I stopped the car and was hurried out by Katherine. “Quick. Quick! Don’t let anyone see you. Meet me back here at 10,” she said, as she climbed into the front seat with difficulty and then sped away quickly. I was left alone, standing in the sun-drenched overgrown garden.

Sneaking onto the front porch, I saw a brass door nob carved with a robin in the exact middle of the door. I tried to turn it but it emitted a loud ringing sound that made me jump. My chest was pounding and sweat started to trail from my forehead. You might wonder why I never protested to Katherine. Indeed, I was a young immigrant work-student and hired by Katherine illegally as her assistant, but truth be told, I found the adventure thrilling. I circled to the back of the house and saw a sunroom half collapsed, so I squeezed inside and easily pushed open a door connecting to the dinning room.

My first impression of the dining room was its incredibly high-ceiling and its blueness. The nautical-themed china, the Persian carpet, the faded silver threaded chinoiserie wallpaper, and even the plump velvet cushions were in different tones of blue, which I guess would’ve been vibrant if not covered in thick dust.

I crossed the room to a soaring staircase and tried to stealthily tiptoe to the second floor, but the aged wood cracked and the floor shook under my every move and step. Finally I entered a red colored room that seemed to be a library. For hours I rummaged through the drawers in the imposing mahogany desk and flipped through many of the old books (some with daunting titles like Two Sources of Morality and Religion and some like Divine Comedy and Decameron seemed to have never been opened before) but found absolutely nothing. Surely his family had been here many times since his passing to look for a will without any luck. At around nine thirty, I prepared to give up and leave.

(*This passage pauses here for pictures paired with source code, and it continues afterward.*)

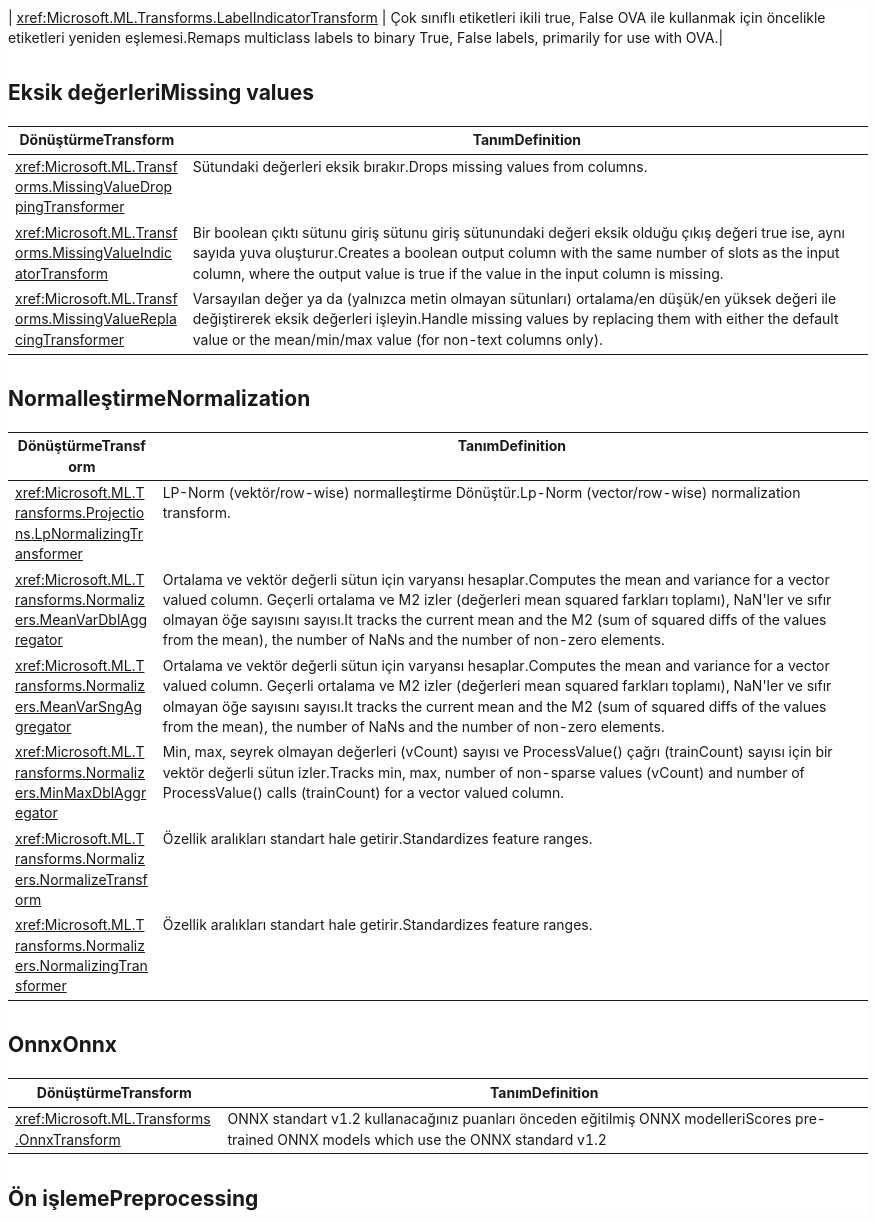 | <xref:Microsoft.ML.Transforms.LabelIndicatorTransform> | <span data-ttu-id="e7918-172">Çok sınıflı etiketleri ikili true, False OVA ile kullanmak için öncelikle etiketleri yeniden eşlemesi.</span><span class="sxs-lookup"><span data-stu-id="e7918-172">Remaps multiclass labels to binary True, False labels, primarily for use with OVA.</span></span>|

## <a name="missing-values"></a><span data-ttu-id="e7918-173">Eksik değerleri</span><span class="sxs-lookup"><span data-stu-id="e7918-173">Missing values</span></span>

| <span data-ttu-id="e7918-174">Dönüştürme</span><span class="sxs-lookup"><span data-stu-id="e7918-174">Transform</span></span> | <span data-ttu-id="e7918-175">Tanım</span><span class="sxs-lookup"><span data-stu-id="e7918-175">Definition</span></span> |
| --- | --- |
| <xref:Microsoft.ML.Transforms.MissingValueDroppingTransformer> | <span data-ttu-id="e7918-176">Sütundaki değerleri eksik bırakır.</span><span class="sxs-lookup"><span data-stu-id="e7918-176">Drops missing values from columns.</span></span> |
| <xref:Microsoft.ML.Transforms.MissingValueIndicatorTransform> | <span data-ttu-id="e7918-177">Bir boolean çıktı sütunu giriş sütunu giriş sütunundaki değeri eksik olduğu çıkış değeri true ise, aynı sayıda yuva oluşturur.</span><span class="sxs-lookup"><span data-stu-id="e7918-177">Creates a boolean output column with the same number of slots as the input column, where the output value is true if the value in the input column is missing.</span></span> |
| <xref:Microsoft.ML.Transforms.MissingValueReplacingTransformer> | <span data-ttu-id="e7918-178">Varsayılan değer ya da (yalnızca metin olmayan sütunları) ortalama/en düşük/en yüksek değeri ile değiştirerek eksik değerleri işleyin.</span><span class="sxs-lookup"><span data-stu-id="e7918-178">Handle missing values by replacing them with either the default value or the mean/min/max value (for non-text columns only).</span></span> |

## <a name="normalization"></a><span data-ttu-id="e7918-179">Normalleştirme</span><span class="sxs-lookup"><span data-stu-id="e7918-179">Normalization</span></span>

| <span data-ttu-id="e7918-180">Dönüştürme</span><span class="sxs-lookup"><span data-stu-id="e7918-180">Transform</span></span> | <span data-ttu-id="e7918-181">Tanım</span><span class="sxs-lookup"><span data-stu-id="e7918-181">Definition</span></span> |
| --- | --- |
| <xref:Microsoft.ML.Transforms.Projections.LpNormalizingTransformer> | <span data-ttu-id="e7918-182">LP-Norm (vektör/row-wise) normalleştirme Dönüştür.</span><span class="sxs-lookup"><span data-stu-id="e7918-182">Lp-Norm (vector/row-wise) normalization transform.</span></span> |
| <xref:Microsoft.ML.Transforms.Normalizers.MeanVarDblAggregator> | <span data-ttu-id="e7918-183">Ortalama ve vektör değerli sütun için varyansı hesaplar.</span><span class="sxs-lookup"><span data-stu-id="e7918-183">Computes the mean and variance for a vector valued column.</span></span> <span data-ttu-id="e7918-184">Geçerli ortalama ve M2 izler (değerleri mean squared farkları toplamı), NaN'ler ve sıfır olmayan öğe sayısını sayısı.</span><span class="sxs-lookup"><span data-stu-id="e7918-184">It tracks the current mean and the M2 (sum of squared diffs of the values from the mean), the number of NaNs and the number of non-zero elements.</span></span> |
| <xref:Microsoft.ML.Transforms.Normalizers.MeanVarSngAggregator> | <span data-ttu-id="e7918-185">Ortalama ve vektör değerli sütun için varyansı hesaplar.</span><span class="sxs-lookup"><span data-stu-id="e7918-185">Computes the mean and variance for a vector valued column.</span></span> <span data-ttu-id="e7918-186">Geçerli ortalama ve M2 izler (değerleri mean squared farkları toplamı), NaN'ler ve sıfır olmayan öğe sayısını sayısı.</span><span class="sxs-lookup"><span data-stu-id="e7918-186">It tracks the current mean and the M2 (sum of squared diffs of the values from the mean), the number of NaNs and the number of non-zero elements.</span></span> |
| <xref:Microsoft.ML.Transforms.Normalizers.MinMaxDblAggregator> | <span data-ttu-id="e7918-187">Min, max, seyrek olmayan değerleri (vCount) sayısı ve ProcessValue() çağrı (trainCount) sayısı için bir vektör değerli sütun izler.</span><span class="sxs-lookup"><span data-stu-id="e7918-187">Tracks min, max, number of non-sparse values (vCount) and number of ProcessValue() calls (trainCount) for a vector valued column.</span></span> |
| <xref:Microsoft.ML.Transforms.Normalizers.NormalizeTransform> | <span data-ttu-id="e7918-188">Özellik aralıkları standart hale getirir.</span><span class="sxs-lookup"><span data-stu-id="e7918-188">Standardizes feature ranges.</span></span> |
| <xref:Microsoft.ML.Transforms.Normalizers.NormalizingTransformer> |<span data-ttu-id="e7918-189">Özellik aralıkları standart hale getirir.</span><span class="sxs-lookup"><span data-stu-id="e7918-189">Standardizes feature ranges.</span></span> |

## <a name="onnx"></a><span data-ttu-id="e7918-190">Onnx</span><span class="sxs-lookup"><span data-stu-id="e7918-190">Onnx</span></span>

| <span data-ttu-id="e7918-191">Dönüştürme</span><span class="sxs-lookup"><span data-stu-id="e7918-191">Transform</span></span> | <span data-ttu-id="e7918-192">Tanım</span><span class="sxs-lookup"><span data-stu-id="e7918-192">Definition</span></span> |
| --- | --- |
| <xref:Microsoft.ML.Transforms.OnnxTransform> | <span data-ttu-id="e7918-193">ONNX standart v1.2 kullanacağınız puanları önceden eğitilmiş ONNX modelleri</span><span class="sxs-lookup"><span data-stu-id="e7918-193">Scores pre-trained ONNX models which use the ONNX standard v1.2</span></span> |

## <a name="preprocessing"></a><span data-ttu-id="e7918-194">Ön işleme</span><span class="sxs-lookup"><span data-stu-id="e7918-194">Preprocessing</span></span>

Before I was about to leave through the front door, I saw something moving out of the corner of my eye. Let me tell you that I do not believe in ghosts, I find living humans far more terrifying, but at that moment my heart skipped a beat. I slowly turned and found it was my own ghostly reflection in a cloudy round mirror dotted with patina. Relieved, I saw in front of the mirror several stems of dirty silk poppies collected in a small vase. The vase was truly mesmerizing, for I found its flowing shape resembled the slender body of a woman, vivacious but reflective. I reached out to touch the vase, a coarse but warm texture, and found under the vase what I thought a black tray was actually a notebook.

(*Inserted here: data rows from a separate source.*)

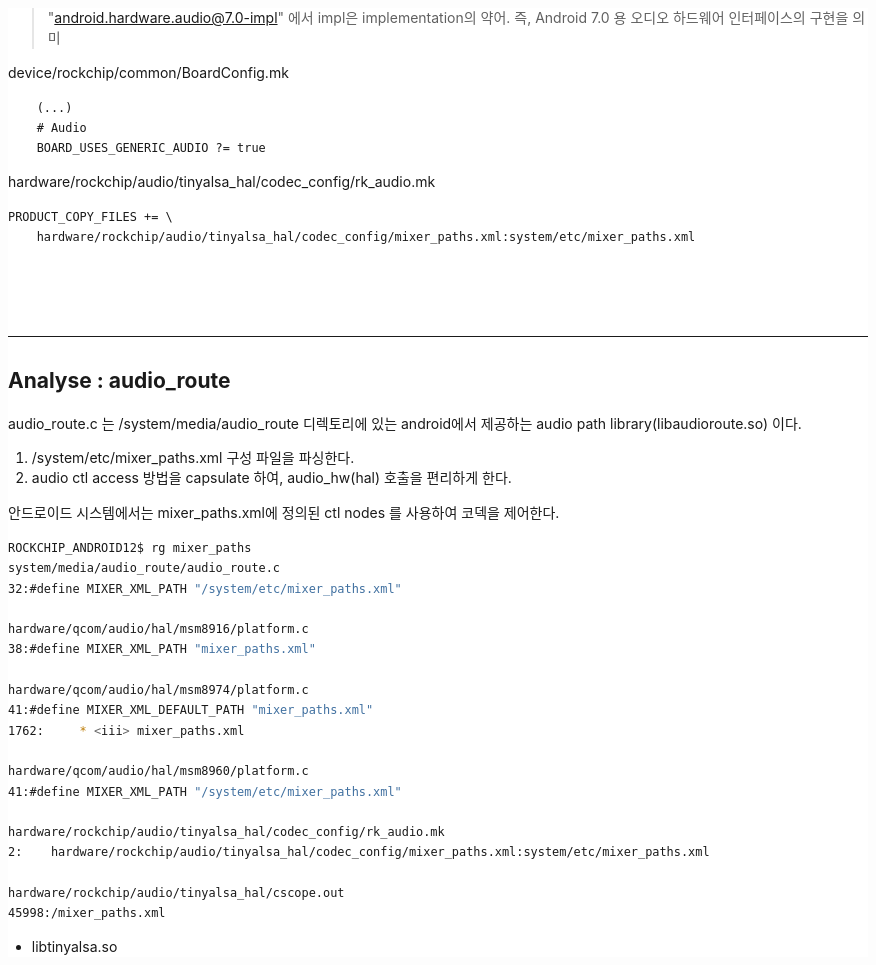  > "android.hardware.audio@7.0-impl" 에서 impl은 implementation의 약어.
 > 즉, Android 7.0 용 오디오 하드웨어 인터페이스의 구현을 의미

device/rockchip/common/BoardConfig.mk
```
    (...)
    # Audio
    BOARD_USES_GENERIC_AUDIO ?= true

```
hardware/rockchip/audio/tinyalsa_hal/codec_config/rk_audio.mk
```
PRODUCT_COPY_FILES += \
    hardware/rockchip/audio/tinyalsa_hal/codec_config/mixer_paths.xml:system/etc/mixer_paths.xml 
```

<br/>
<br/>
<br/>
<hr>

## Analyse : audio_route

 audio_route.c 는 /system/media/audio_route 디렉토리에 있는 android에서 제공하는 audio path library(libaudioroute.so) 이다.
 1. /system/etc/mixer_paths.xml 구성 파일을 파싱한다.
 2. audio ctl access 방법을 capsulate 하여, audio_hw(hal) 호출을 편리하게 한다.

 안드로이드 시스템에서는 mixer_paths.xml에 정의된 ctl nodes 를 사용하여 코덱을 제어한다.
```bash
ROCKCHIP_ANDROID12$ rg mixer_paths
system/media/audio_route/audio_route.c
32:#define MIXER_XML_PATH "/system/etc/mixer_paths.xml"

hardware/qcom/audio/hal/msm8916/platform.c
38:#define MIXER_XML_PATH "mixer_paths.xml"

hardware/qcom/audio/hal/msm8974/platform.c
41:#define MIXER_XML_DEFAULT_PATH "mixer_paths.xml"
1762:     * <iii> mixer_paths.xml

hardware/qcom/audio/hal/msm8960/platform.c
41:#define MIXER_XML_PATH "/system/etc/mixer_paths.xml"

hardware/rockchip/audio/tinyalsa_hal/codec_config/rk_audio.mk
2:    hardware/rockchip/audio/tinyalsa_hal/codec_config/mixer_paths.xml:system/etc/mixer_paths.xml 

hardware/rockchip/audio/tinyalsa_hal/cscope.out
45998:/mixer_paths.xml

```

- libtinyalsa.so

I carefully moved the vase and took the notebook. A small round clean dent left on the dusty black cover by the vase. I opened its black cover and saw a small "V" on the first page. Inside, the yellow brittle pages were scribbled with pictures and fragmentary passages. I saw a sketch of a cricket, vivid green, detailed to the veins of its transparent wings and its strange teeth. Next to it read, “everything flying in the sky and everything moving in the field…” I also saw a lone lighthouse and next to it, “Grand is seen...” I did not know at that time it was Walt Whitman’s poem, but the notes filled with words like “grief, coral reef, fallen leaf” or “dragonfly, libré, libellula,” or “fuoco, gioco” and from the many short stanzas and crossovers and corrections and editing throughout the notebook I gathered the late Mr. LaRossa, or someone in the family, was an aspiring poet of some sort.

I then heard some noise from outside and saw two cars appear at the end of the road. In a panic, I grabbed the notebook, half stuffed it in the back of my shorts, and covered it with my loose T-shirt, then I ran through the dining room and crawled out of the house through the half crumbled sunroom. When Katherine saw me she immediately yelled,

“Did you find the bathroom, Bobby?”

“Oh yea, I did, I did. No, I didn’t.”

Katherine rolled her eyes, introducing me to a middle-aged woman with black-rimmed glasses and short red hair and to the slightly younger-looking skinny man behind her: Ronnie LaRossa and the son of her cousin from California.

“What did you find?” Katherine whispered to me as everyone entered the house.

“Nothing really, only a notebook with…poems and sketches…like insects and the sea.”

“Ugh…” she muttered.

III

At the dining table the four of us held hands and formed a circle. Katherine’s chin was buried in her chest, hair all over her face, mumbling something in a crying voice. She suddenly began convulsing and raised her eyes to the ceiling, “the spirit is with me!”

Ronnie cleared her throat and said, “Grandpapa, please tell us what you want us to do with the house. Do you want to leave it to papa, Ed, your oldest son?”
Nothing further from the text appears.